Ahora, varios meses después tengo la certeza de que las 16 horas de trabajo de parto que pasé sola en mi casa -acompañada de Agustín, pero no del equipo con quien elegimos parir- no me ayudaron demasiado. En el momento no supe detectar esa necesidad de ayuda, de compañía, y por lo tanto no lo pude pedir.

En el curso de pre parto se repetía mucho una frase: – “uno pare como es”, esa proclama teñía cada encuentro.

A mí, esa idea me perturbaba, porque muchas veces, uno es esa suma de lo que cree que es, más lo que desconoce que puede ser, más el misterio de la vida y la mirada de los otros. Entonces, me era difícil pensar quién era y por lo tanto cómo iba a ser mi parto. Había armado un escenario que consideraba respondía a lo que para mí era importante, la casa estaba hermosa y ordenada, había comprado velas, tenía esencias que perfumaban el ambiente, una pelota, un arnés para colgarme y así una serie de cosas que yo creí que eran el reflejo de lo que yo era y por ende cómo sería mi parto: un parto sereno, con luz tenue de velas blancas, perfumado y armónico.

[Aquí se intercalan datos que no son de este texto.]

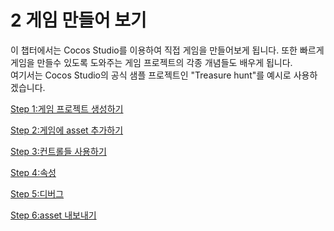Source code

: # 2 게임 만들어 보기

이 챕터에서는 Cocos Studio를 이용하여 직접 게임을 만들어보게 됩니다. 또한 빠르게 게임을 만들수 있도록 도와주는 게임 프로젝트의 각종 개념들도 배우게 됩니다.<br>
여기서는 Cocos Studio의 공식 샘플 프로젝트인 "Treasure hunt"를 예시로 사용하겠습니다.

[Step 1:게임 프로젝트 생성하기](../chapter2/new-game/en.md)

[Step 2:게임에 asset 추가하기](../chapter2/add-resources/about/en.md)

[Step 3:컨트롤들 사용하기](../chapter2/use-controls/about/en.md)

[Step 4:속성](../chapter2/properties/about/en.md)

[Step 5:디버그](../chapter2/debug/en.md)

[Step 6:asset 내보내기](../chapter2/publish-game/about/en.md)
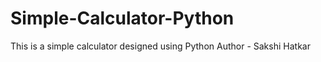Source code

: # Simple-Calculator-Python
This is a simple calculator designed using Python
Author - Sakshi Hatkar
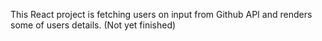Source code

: This React project is fetching users on input from Github API 
and renders some of users details.
(Not yet finished)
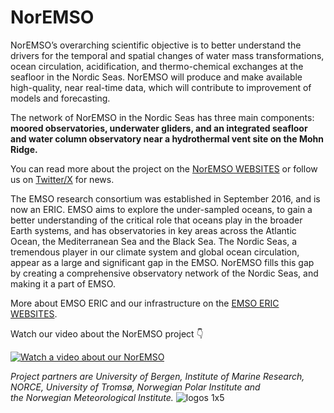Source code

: # NorEMSO

NorEMSO’s overarching scientific objective is to better understand the drivers for the temporal and spatial changes of water mass transformations, ocean circulation, acidification, and thermo-chemical exchanges at the seafloor in the Nordic Seas. NorEMSO will 
produce and make available high-quality, near real-time data, which will contribute to improvement of models and forecasting.

The network of NorEMSO in the Nordic Seas has three main components: 
**moored observatories, underwater gliders, and an integrated seafloor and water column observatory near a hydrothermal vent site on the Mohn Ridge.**

You can read more about the project on the [NorEMSO WEBSITES](https://www.uib.no/en/noremso) or follow us on [Twitter/X](https://x.com/nor_emso) for news.


The EMSO research consortium was established in September 2016, and is now an ERIC. EMSO aims to explore the under-sampled oceans, to gain a better understanding of the critical role that oceans play in the broader Earth systems, and has observatories in key areas across the Atlantic Ocean, the Mediterranean Sea and the Black Sea. The Nordic Seas, a tremendous player in our climate system and global ocean circulation, appear as a large and significant gap in the EMSO. NorEMSO fills this gap by creating a comprehensive observatory network of the Nordic Seas, and making it a part of EMSO.

More about EMSO ERIC and our infrastructure on the [EMSO ERIC WEBSITES](https://emso.eu/observatories-node/nordic-seas/).

Watch our video about the NorEMSO project :point_down:

[![Watch a video about our NorEMSO](https://github.com/user-attachments/assets/07b74150-68ee-4a7a-97e5-45b5d89c869a)](https://www.youtube.com/watch?v=I1cUssnRT_Q)

*Project partners are University of Bergen, Institute of Marine Research, NORCE, University of Tromsø, Norwegian Polar Institute and   
the Norwegian Meteorological Institute.*
![logos 1x5](https://github.com/user-attachments/assets/2b99f69f-7573-4fac-acf7-4309a083772e)
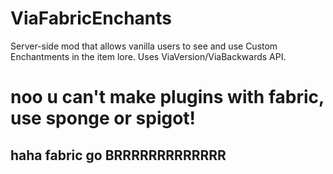 # ViaFabricEnchants
Server-side mod that allows vanilla users to see and use Custom Enchantments in the item lore.
Uses ViaVersion/ViaBackwards API.











# noo u can't make plugins with fabric, use sponge or spigot!
## haha fabric go BRRRRRRRRRRRRR
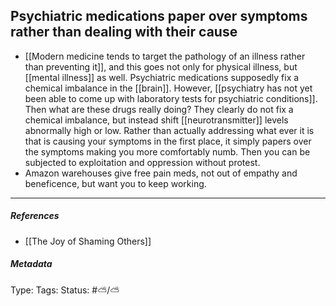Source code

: ## Psychiatric medications paper over symptoms rather than dealing with their cause # 

- [[Modern medicine tends to target the pathology of an illness rather than preventing it]], and this goes not only for physical illness, but [[mental illness]] as well. Psychiatric medications supposedly fix a chemical imbalance in the [[brain]]. However, [[psychiatry has not yet been able to come up with laboratory tests for psychiatric conditions]]. Then what are these drugs really doing? They clearly do not fix a chemical imbalance, but instead shift [[neurotransmitter]] levels abnormally high or low. Rather than actually addressing what ever it is that is causing your symptoms in the first place, it simply papers over the symptoms making you more comfortably numb. Then you can be subjected to exploitation and oppression without protest.
- Amazon warehouses give free pain meds, not out of empathy and beneficence, but want you to keep working.

___

##### References

- [[The Joy of Shaming Others]]

##### Metadata

Type: 
Tags:
Status: #⛅️/⛅️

Y no, en realidad, la experiencia de parir, fue una enorme oportunidad para conocerme y reconocer mis deseos, mis miedos, mis límites y mi potencia.

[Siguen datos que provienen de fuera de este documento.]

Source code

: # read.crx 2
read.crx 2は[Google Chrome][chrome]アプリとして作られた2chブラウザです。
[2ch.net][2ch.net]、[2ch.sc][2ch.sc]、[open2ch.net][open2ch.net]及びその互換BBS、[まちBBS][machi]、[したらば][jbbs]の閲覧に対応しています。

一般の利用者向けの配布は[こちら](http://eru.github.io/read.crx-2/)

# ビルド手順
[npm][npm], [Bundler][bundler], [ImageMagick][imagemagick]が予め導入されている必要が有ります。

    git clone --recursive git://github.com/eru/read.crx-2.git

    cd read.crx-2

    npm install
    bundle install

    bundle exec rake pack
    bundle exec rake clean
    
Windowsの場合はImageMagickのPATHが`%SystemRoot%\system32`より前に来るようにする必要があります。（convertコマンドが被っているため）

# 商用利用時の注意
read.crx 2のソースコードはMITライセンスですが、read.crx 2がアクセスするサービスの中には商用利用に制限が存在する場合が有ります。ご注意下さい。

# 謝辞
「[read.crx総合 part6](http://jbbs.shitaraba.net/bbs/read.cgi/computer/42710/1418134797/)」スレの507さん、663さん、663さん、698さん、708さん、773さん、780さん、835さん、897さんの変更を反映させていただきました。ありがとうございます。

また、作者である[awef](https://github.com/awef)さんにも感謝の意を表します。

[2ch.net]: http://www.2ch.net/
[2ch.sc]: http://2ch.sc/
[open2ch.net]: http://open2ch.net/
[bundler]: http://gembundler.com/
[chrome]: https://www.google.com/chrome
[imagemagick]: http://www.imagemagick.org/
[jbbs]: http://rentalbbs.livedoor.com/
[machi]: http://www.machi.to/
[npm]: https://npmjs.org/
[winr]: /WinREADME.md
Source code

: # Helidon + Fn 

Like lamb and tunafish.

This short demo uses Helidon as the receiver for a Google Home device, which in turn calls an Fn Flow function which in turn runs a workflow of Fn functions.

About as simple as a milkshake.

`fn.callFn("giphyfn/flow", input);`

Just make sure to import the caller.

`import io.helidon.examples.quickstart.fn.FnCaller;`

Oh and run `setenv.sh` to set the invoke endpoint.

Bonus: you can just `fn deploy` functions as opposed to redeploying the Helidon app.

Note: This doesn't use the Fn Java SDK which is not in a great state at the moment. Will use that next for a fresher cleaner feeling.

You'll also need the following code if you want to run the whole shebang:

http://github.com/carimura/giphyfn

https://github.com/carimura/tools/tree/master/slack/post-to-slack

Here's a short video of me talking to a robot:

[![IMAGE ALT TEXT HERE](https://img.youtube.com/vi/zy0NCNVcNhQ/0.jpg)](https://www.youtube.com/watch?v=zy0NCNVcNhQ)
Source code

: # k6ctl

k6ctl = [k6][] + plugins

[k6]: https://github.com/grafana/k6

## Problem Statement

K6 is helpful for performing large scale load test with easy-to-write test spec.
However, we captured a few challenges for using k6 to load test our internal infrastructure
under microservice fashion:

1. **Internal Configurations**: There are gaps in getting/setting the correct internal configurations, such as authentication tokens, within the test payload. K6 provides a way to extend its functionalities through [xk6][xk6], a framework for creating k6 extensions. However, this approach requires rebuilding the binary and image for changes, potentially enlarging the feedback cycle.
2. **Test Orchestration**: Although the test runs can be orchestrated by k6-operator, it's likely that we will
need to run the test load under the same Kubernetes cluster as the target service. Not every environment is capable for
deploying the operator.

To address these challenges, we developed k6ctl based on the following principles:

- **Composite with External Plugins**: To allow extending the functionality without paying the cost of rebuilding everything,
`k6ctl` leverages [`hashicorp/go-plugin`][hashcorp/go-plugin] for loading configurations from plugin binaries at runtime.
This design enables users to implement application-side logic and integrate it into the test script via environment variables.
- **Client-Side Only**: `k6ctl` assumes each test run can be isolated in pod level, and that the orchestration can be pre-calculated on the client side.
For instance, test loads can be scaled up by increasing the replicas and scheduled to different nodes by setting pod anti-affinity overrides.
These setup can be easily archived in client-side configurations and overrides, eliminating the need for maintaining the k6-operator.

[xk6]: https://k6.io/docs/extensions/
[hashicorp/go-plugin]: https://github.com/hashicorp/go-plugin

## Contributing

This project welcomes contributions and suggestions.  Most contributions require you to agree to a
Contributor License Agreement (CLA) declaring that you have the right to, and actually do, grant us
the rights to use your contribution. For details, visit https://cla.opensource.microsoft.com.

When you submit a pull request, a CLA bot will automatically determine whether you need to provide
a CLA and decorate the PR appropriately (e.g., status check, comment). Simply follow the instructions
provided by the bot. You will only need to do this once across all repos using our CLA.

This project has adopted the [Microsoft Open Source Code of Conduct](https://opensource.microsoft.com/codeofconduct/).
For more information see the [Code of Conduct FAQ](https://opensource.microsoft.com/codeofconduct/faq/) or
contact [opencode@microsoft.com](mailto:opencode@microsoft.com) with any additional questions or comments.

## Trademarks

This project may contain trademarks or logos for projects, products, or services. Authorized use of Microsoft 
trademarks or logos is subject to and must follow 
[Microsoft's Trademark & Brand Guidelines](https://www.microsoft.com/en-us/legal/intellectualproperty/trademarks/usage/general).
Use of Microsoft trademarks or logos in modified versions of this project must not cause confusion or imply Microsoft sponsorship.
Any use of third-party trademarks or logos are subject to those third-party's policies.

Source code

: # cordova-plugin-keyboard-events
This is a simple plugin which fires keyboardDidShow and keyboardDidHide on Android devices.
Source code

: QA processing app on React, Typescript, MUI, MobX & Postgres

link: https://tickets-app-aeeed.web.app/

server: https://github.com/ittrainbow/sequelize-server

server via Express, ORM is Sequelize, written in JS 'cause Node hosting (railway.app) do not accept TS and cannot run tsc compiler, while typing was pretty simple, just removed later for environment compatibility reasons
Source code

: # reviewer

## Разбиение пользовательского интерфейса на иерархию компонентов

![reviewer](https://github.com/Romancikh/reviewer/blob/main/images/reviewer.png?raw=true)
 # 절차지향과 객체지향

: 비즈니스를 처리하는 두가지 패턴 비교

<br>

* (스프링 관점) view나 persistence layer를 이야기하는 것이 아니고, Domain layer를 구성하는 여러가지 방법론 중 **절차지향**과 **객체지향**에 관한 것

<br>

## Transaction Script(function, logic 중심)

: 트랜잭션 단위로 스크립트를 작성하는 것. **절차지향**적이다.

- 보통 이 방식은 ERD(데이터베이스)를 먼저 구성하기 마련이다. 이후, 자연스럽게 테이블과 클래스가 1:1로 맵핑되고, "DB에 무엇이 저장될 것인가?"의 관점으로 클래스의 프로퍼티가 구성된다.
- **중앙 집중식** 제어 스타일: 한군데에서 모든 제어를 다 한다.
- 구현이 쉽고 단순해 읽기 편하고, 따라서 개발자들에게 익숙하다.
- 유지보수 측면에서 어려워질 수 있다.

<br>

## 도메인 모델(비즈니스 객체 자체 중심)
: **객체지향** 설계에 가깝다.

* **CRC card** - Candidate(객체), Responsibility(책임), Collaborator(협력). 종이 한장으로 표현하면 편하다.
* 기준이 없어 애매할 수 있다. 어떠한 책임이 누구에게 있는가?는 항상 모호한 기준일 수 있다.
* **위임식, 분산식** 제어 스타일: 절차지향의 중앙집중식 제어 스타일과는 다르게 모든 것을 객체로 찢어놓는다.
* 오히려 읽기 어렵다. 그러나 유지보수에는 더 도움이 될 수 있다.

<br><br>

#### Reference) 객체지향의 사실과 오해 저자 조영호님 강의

A las diez de la noche, cuando el equipo completo vino a visitarnos nuevamente, yo ya no daba más del dolor, seguía con 4 de dilatación, y llevaba casi 48 horas sin dormir. Las velas, el perfume, el orden, y toda esa escenografía que creí importantes realmente no lo eran. Entendí que el parto para mí, tenía otro ritmo, otro color, otra imagen a esa que había imaginado y recreado una y mil veces.

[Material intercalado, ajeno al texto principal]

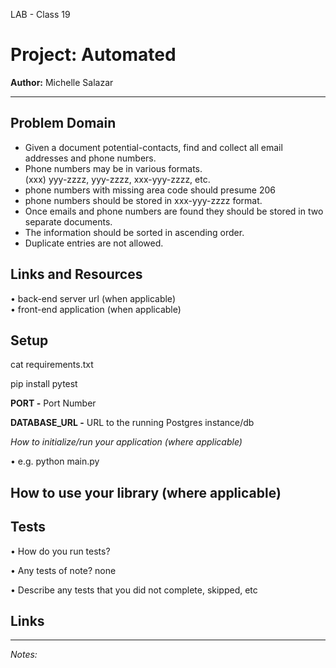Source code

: LAB - Class 19
# Project: Automated

**Author:** Michelle Salazar

----
## Problem Domain
<ul><li>
Given a document potential-contacts, find and collect all email addresses and phone numbers.<br>
</li><li>Phone numbers may be in various formats.<br>
(xxx) yyy-zzzz, yyy-zzzz, xxx-yyy-zzzz, etc.<br>
</li><li>phone numbers with missing area code should presume 206
</li><li>phone numbers should be stored in xxx-yyy-zzzz format.<br>
</li><li>Once emails and phone numbers are found they should be stored in two separate documents.<br>
</li><li>The information should be sorted in ascending order.<br>
</li><li>Duplicate entries are not allowed.</li></ul>

## Links and Resources
• back-end server url (when applicable)<br>
• front-end application (when applicable)

## Setup
cat requirements.txt

pip install pytest

**PORT -** Port Number

**DATABASE_URL -** URL to the running Postgres instance/db

*How to initialize/run your application (where applicable)*

• e.g. python main.py

## How to use your library (where applicable)

## Tests
• How do you run tests?
	
• Any tests of note?
	none

• Describe any tests that you did not complete, skipped, etc

## Links

---
*Notes:*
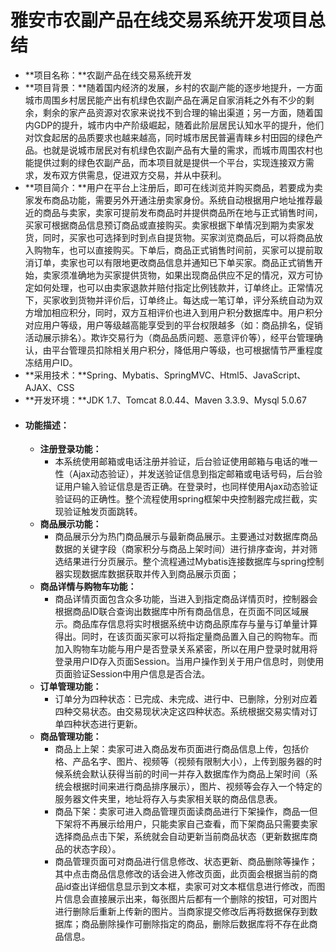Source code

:# 雅安市农副产品在线交易系统开发项目总结 #


- **项目名称：**农副产品在线交易系统开发
- **项目背景：**随着国内经济的发展，乡村的农副产能的逐步地提升，一方面城市周围乡村居民能产出有机绿色农副产品在满足自家消耗之外有不少的剩余，剩余的家产品资源对农家来说找不到合理的输出渠道；另一方面，随着国内GDP的提升，城市内中产阶级崛起，随着此阶层居民认知水平的提升，他们对饮食起居的品质要求也越来越高，同时城市居民普遍青睐乡村田园的绿色产品。也就是说城市居民对有机绿色农副产品有大量的需求，而城市周围农村也能提供过剩的绿色农副产品，而本项目就是提供一个平台，实现连接双方需求，发布双方供需息，促进双方交易，并从中获利。
- **项目简介：**用户在平台上注册后，即可在线浏览并购买商品，若要成为卖家发布商品功能，需要另外开通注册卖家身份。系统自动根据用户地址推荐最近的商品与卖家，卖家可提前发布商品时并提供商品所在地与正式销售时间，买家可根据商品信息预订商品或直接购买。卖家根据下单情况到期为卖家发货，同时，买家也可选择到时到点自提货物。买家浏览商品后，可以将商品放入购物车，也可以直接购买。下单后，商品正式销售时间前，买家可以提前取消订单，卖家也可以有限地更改商品信息并通知已下单买家。商品正式销售开始，卖家须准确地为买家提供货物，如果出现商品供应不足的情况，双方可协定如何处理，也可以由卖家退款并赔付指定比例钱款并，订单终止。正常情况下，买家收到货物并评价后，订单终止。每达成一笔订单，评分系统自动为双方增加相应积分，同时，双方互相评价也进入到用户积分数据库中。用户积分对应用户等级，用户等级越高能享受到的平台权限越多（如：商品排名，促销活动展示排名）。欺诈交易行为（商品品质问题、恶意评价等），经平台管理确认，由平台管理员扣除相关用户积分，降低用户等级，也可根据情节严重程度冻结用户ID。
- **采用技术：**Spring、Mybatis、SpringMVC、Html5、JavaScript、AJAX、CSS
- **开发环境：**JDK 1.7、Tomcat 8.0.44、Maven 3.3.9、Mysql 5.0.67
- #### 功能描述： ####
	- **注册登录功能：**
		- 本系统使用邮箱或电话注册并验证，后台验证使用邮箱与电话的唯一性（Ajax动态验证），并发送验证信息到指定邮箱或电话号码，后台验证用户输入验证信息是否正确。在登录时，也同样使用Ajax动态验证验证码的正确性。整个流程使用spring框架中央控制器完成拦截，实现验证触发页面跳转。
	- **商品展示功能：**
		- 商品展示分为热门商品展示与最新商品展示。主要通过对数据库商品数据的关键字段（商家积分与商品上架时间）进行排序查询，并对筛选结果进行分页展示。整个流程通过Mybatis连接数据库与spring控制器实现数据库数据获取并传入到商品展示页面；
	- **商品详情与购物车功能：**
		- 商品详情页面包含众多功能，当进入到指定商品详情页时，控制器会根据商品ID联合查询出数据库中所有商品信息，在页面不同区域展示。商品库存信息将实时根据系统中访商品原库存与量与订单量计算得出。同时，在该页面买家可以将指定量商品置入自己的购物车。而加入购物车功能与用户是否登录关系紧密，所以在用户登录时就用将登录用户ID存入页面Session。当用户操作到关于用户信息时，则使用页面验证Session中用户信息是否合法。
	- **订单管理功能：**
		- 订单分为四种状态：已完成、未完成、进行中、已删除，分别对应着四种交易状态。由交易现状决定这四种状态。系统根据交易实情对订单四种状态进行更新。
	- **商品管理功能：**
		- 商品上上架：卖家可进入商品发布页面进行商品信息上传，包括价格、产品名字、图片、视频等（视频有限制大小），上传到服务器的时候系统会默认获得当前的时间一并存入数据库作为商品上架时间（系统会根据时间来进行商品排序展示），图片、视频等会存入一个特定的服务器文件夹里，地址将存入与卖家相关联的商品信息表。
		- 商品下架：卖家可进入商品管理页面读商品进行下架操作，商品一但下架将不再展示给用户，只能卖家自己查看，而下架商品只需要卖家选择商品点击下架，系统就会自动更新当前商品状态（更新数据库商品的状态字段）。
		- 商品管理页面可对商品进行信息修改、状态更新、商品删除等操作；其中点击商品信息修改的话会进入修改页面，此页面会根据当前的商品id查出详细信息显示到文本框，卖家可对文本框信息进行修改，而图片信息会直接展示出来，每张图片后都有一个删除的按钮，可对图片进行删除后重新上传新的图片。当商家提交修改后再将数据保存到数据库；商品删除操作可删除指定的商品，删除后数据库将不存在此商品信息。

Unos días antes del parto, fuimos a una cena con mucha gente en casa de amigos. Cuando nos fuimos y nos despedimos, toda esa gente, como una hinchada de barras bravas desbocada, celebraba la inminencia del parto y gritaba con el puño cerrado en alto: A parir, A parir, A parir!

Salí de ahí tremendamente emocionada y con una fuerza en el cuerpo que resonaba en el pecho con un pulso fuerte y rotundo. Como cuando uno está en un lugar pequeño con la música muy alta y puede sentir como resuena el sonido en los huesos.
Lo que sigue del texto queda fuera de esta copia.